La réduction du déficit public est une priorité. Le Gouvernement souhaite le ramener à 4,5 % du PIB en 2012 ; compte tenu des moins-values fiscales détaillées par la Cour des comptes, cet objectif requiert les mesures de rendement figurant dans le collectif budgétaire présenté hier. La trajectoire doit ramener ce déficit à 3 % en 2013, conformément à nos engagements européens, avant d'atteindre l'équilibre à la fin de la législature, en 2017.
En dépenses, le financement des priorités du nouveau Gouvernement et la réduction du déficit imposent la conduite, par l'ensemble des administrations publiques, d'efforts importants. La progression annuelle de la dépense devra être limitée à 0,8 % en volume par an, alors que la progression tendancielle annuelle des dépenses publiques a été évaluée à 1,5 % entre 2012 et 2015 et s'est établie en moyenne à 2 % au cours de ces dix dernières années. Cette situation impose de réaliser 9 milliards d'euros d'économies par an, indépendamment du financement des nouvelles dépenses prioritaires que le Gouvernement souhaite engager afin de procéder au redressement dans la justice. Toutes les administrations publiques – État, collectivités locales, administrations sociales – devront ainsi être mises à contribution, dans un esprit responsable de dialogue et de concertation.
En recettes, des hausses d'impôts en 2012 et 2013 seront nécessaires pour compenser la faiblesse des recettes fiscales qui découle de l'atonie de la croissance. Une stabilisation sera envisagée à partir de 2014.
En ce qui concerne le cadrage fiscal, il est intéressant de noter que, depuis 2002, environ 25 milliards d'euros de charges ont été transférés des ménages aisés et des entreprises vers les salariés.
Dans le collectif budgétaire ont été inscrites les premières mesures pour engager le rééquilibrage du système fiscal. Il s'agit d'abord de l'abrogation des principales dispositions de la loi TEPA qui restaient en vigueur ainsi que de la récente réforme de l'ISF. Des mesures d'urgence pour limiter l'impact de l'optimisation de l'IS pratiquée par les grandes entreprises seront adoptées. Enfin, des prélèvements exceptionnels sur des entreprises bancaires et pétrolières particulièrement profitables seront opérés.
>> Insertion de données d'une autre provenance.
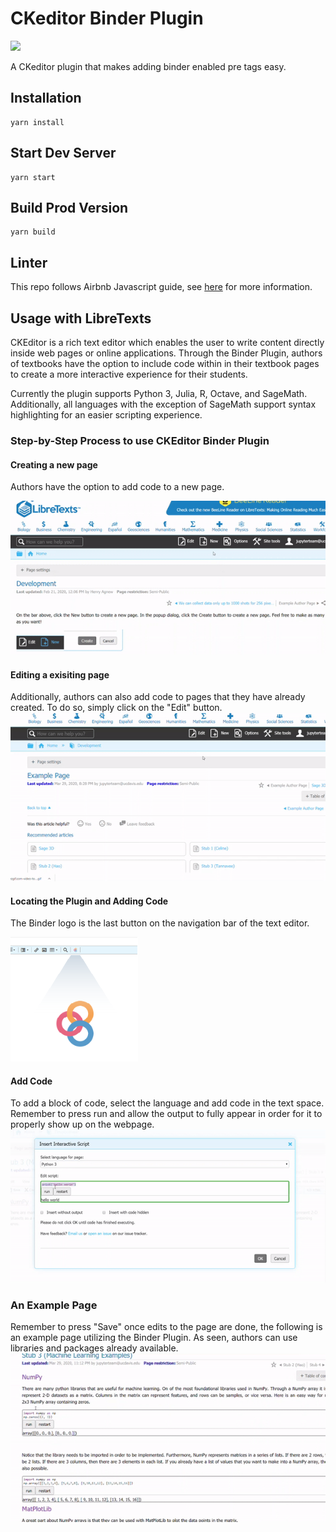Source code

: # CKeditor Binder Plugin
![](https://github.com/LibreTexts/ckeditor-binder-plugin/workflows/Sync%20to%20DigitalOcean%20Spaces/badge.svg?branch=master)

A CKeditor plugin that makes adding binder enabled pre tags easy.

## Installation

```
yarn install
```

## Start Dev Server

```
yarn start
```

## Build Prod Version

```
yarn build
```

## Linter

This repo follows Airbnb Javascript guide, see [here](https://github.com/airbnb/javascript) for more information.


## Usage with LibreTexts

CKEditor is a rich text editor which enables the user to write content directly inside web pages or online applications. Through the Binder Plugin, authors of textbooks have the option to include code within in their textbook pages to create a more interactive experience for their students.




Currently the plugin supports Python 3, Julia, R, Octave, and SageMath. Additionally, all languages with the exception of SageMath support syntax highlighting for an easier scripting experience. 



### Step-by-Step Process to use CKEditor Binder Plugin


#### Creating a new page
Authors have the option to add code to a new page.

![](tutorialVisuals/newPage.gif)

#### Editing a exisiting page
Additionally, authors can also add code to pages that they have already created. To do so, simply click on the "Edit" button.
![](tutorialVisuals/editOld.gif)

#### Locating the Plugin and Adding Code
The Binder logo is the last button on the navigation bar of the text editor.  

![](tutorialVisuals/ckePlugin.png)  

#### Add Code
To add a block of code, select the language and add code in the text space. Remember to press run and allow the output to fully appear in order for it to properly show up on the webpage.
![](tutorialVisuals/addCode.gif) 

### An Example Page
Remember to press "Save" once edits to the page are done, the following is an example page utilizing the Binder Plugin. As seen, authors can use libraries and packages already available.
![](tutorialVisuals/examplePage.gif)
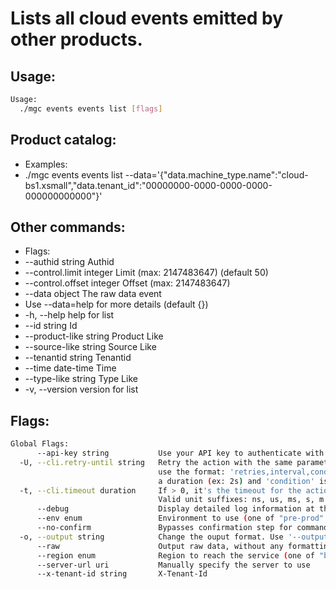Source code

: # Lists all cloud events emitted by other products.

## Usage:
```bash
Usage:
  ./mgc events events list [flags]
```

## Product catalog:
- Examples:
- ./mgc events events list --data='{"data.machine_type.name":"cloud-bs1.xsmall","data.tenant_id":"00000000-0000-0000-0000-000000000000"}'

## Other commands:
- Flags:
- --authid string            Authid
- --control.limit integer     Limit (max: 2147483647) (default 50)
- --control.offset integer    Offset (max: 2147483647)
- --data object              The raw data event
- Use --data=help for more details (default {})
- -h, --help                     help for list
- --id string                Id
- --product-like string      Product  Like
- --source-like string       Source  Like
- --tenantid string          Tenantid
- --time date-time           Time
- --type-like string         Type  Like
- -v, --version                  version for list

## Flags:
```bash
Global Flags:
      --api-key string           Use your API key to authenticate with the API
  -U, --cli.retry-until string   Retry the action with the same parameters until the given condition is met. The flag parameters
                                 use the format: 'retries,interval,condition', where 'retries' is a positive integer, 'interval' is
                                 a duration (ex: 2s) and 'condition' is a 'engine=value' pair such as "jsonpath=expression"
  -t, --cli.timeout duration     If > 0, it's the timeout for the action execution. It's specified as numbers and unit suffix.
                                 Valid unit suffixes: ns, us, ms, s, m and h. Examples: 300ms, 1m30s
      --debug                    Display detailed log information at the debug level
      --env enum                 Environment to use (one of "pre-prod" or "prod") (default "prod")
      --no-confirm               Bypasses confirmation step for commands that ask a confirmation from the user
  -o, --output string            Change the ouput format. Use '--output=help' to know more details. (default "yaml")
      --raw                      Output raw data, without any formatting or coloring
      --region enum              Region to reach the service (one of "br-mgl1", "br-ne1" or "br-se1") (default "br-se1")
      --server-url uri           Manually specify the server to use
      --x-tenant-id string       X-Tenant-Id
```

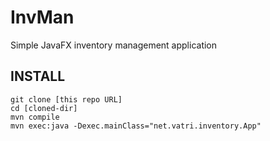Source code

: # InvMan
Simple JavaFX inventory management application

## INSTALL
```
git clone [this repo URL]
cd [cloned-dir]
mvn compile
mvn exec:java -Dexec.mainClass="net.vatri.inventory.App"
```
Dans le projet de loi de finances pour 2013, l'impôt sur le revenu sera profondément réformé : instauration d'une nouvelle tranche à 45 %, intégration des revenus du capital dans le barème, diminution du plafond du quotient familial et des niches fiscales et refiscalisation des heures supplémentaires. D'autres pistes pourront être explorées, notamment un retour sur la diminution du taux de TVA dans la restauration. S'agissant des recommandations de la Cour des comptes portant sur les deux impositions à fort rendement que sont la TVA et la CSG, le Gouvernement exclut l'augmentation du taux de TVA ; nous pourrions être amenés à réfléchir à l'évolution de la seconde.